Records shown:
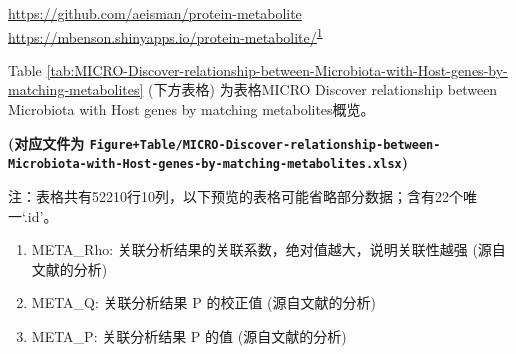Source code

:\documentclass[
]{article}
\providecommand{\tightlist}{%
  \setlength{\itemsep}{0pt}\setlength{\parskip}{0pt}}
\begin{document}
\url{https://github.com/aeisman/protein-metabolite}
\url{https://mbenson.shinyapps.io/protein-metabolite/}\textsuperscript{\protect\hyperlink{ref-ProteinMetabolBenson2023}{1}}

Table \ref{tab:MICRO-Discover-relationship-between-Microbiota-with-Host-genes-by-matching-metabolites} (下方表格) 为表格MICRO Discover relationship between Microbiota with Host genes by matching metabolites概览。

\textbf{(对应文件为 \texttt{Figure+Table/MICRO-Discover-relationship-between-Microbiota-with-Host-genes-by-matching-metabolites.xlsx})}

\begin{center}\begin{tcolorbox}[colback=gray!10, colframe=gray!50, width=0.9\linewidth, arc=1mm, boxrule=0.5pt]注：表格共有52210行10列，以下预览的表格可能省略部分数据；含有22个唯一`.id'。
\end{tcolorbox}
\end{center}
\begin{center}\begin{tcolorbox}[colback=gray!10, colframe=gray!50, width=0.9\linewidth, arc=1mm, boxrule=0.5pt]\begin{enumerate}\tightlist
\item META\_Rho:  关联分析结果的关联系数，绝对值越大，说明关联性越强 (源自文献的分析)
\item META\_Q:  关联分析结果 P 的校正值 (源自文献的分析)
\item META\_P:  关联分析结果 P 的值 (源自文献的分析)
\end{enumerate}\end{tcolorbox}
\end{center}
\end{document}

Work to be completed: Exact repetition of all entries is required. The pictures should not appear.

Answer section:
Source code

:\documentclass[
]{article}
\providecommand{\tightlist}{%
  \setlength{\itemsep}{0pt}\setlength{\parskip}{0pt}}
\begin{document}
\url{https://github.com/aeisman/protein-metabolite}
\url{https://mbenson.shinyapps.io/protein-metabolite/}\textsuperscript{\protect\hyperlink{ref-ProteinMetabolBenson2023}{1}}

Table \ref{tab:MICRO-Discover-relationship-between-Microbiota-with-Host-genes-by-matching-metabolites} (下方表格) 为表格MICRO Discover relationship between Microbiota with Host genes by matching metabolites概览。

\textbf{(对应文件为 \texttt{Figure+Table/MICRO-Discover-relationship-between-Microbiota-with-Host-genes-by-matching-metabolites.xlsx})}

\begin{center}\begin{tcolorbox}[colback=gray!10, colframe=gray!50, width=0.9\linewidth, arc=1mm, boxrule=0.5pt]注：表格共有52210行10列，以下预览的表格可能省略部分数据；含有22个唯一`.id'。
\end{tcolorbox}
\end{center}
\begin{center}\begin{tcolorbox}[colback=gray!10, colframe=gray!50, width=0.9\linewidth, arc=1mm, boxrule=0.5pt]\begin{enumerate}\tightlist
\item META\_Rho:  关联分析结果的关联系数，绝对值越大，说明关联性越强 (源自文献的分析)
\item META\_Q:  关联分析结果 P 的校正值 (源自文献的分析)
\item META\_P:  关联分析结果 P 的值 (源自文献的分析)
\end{enumerate}\end{tcolorbox}
\end{center}
\end{document}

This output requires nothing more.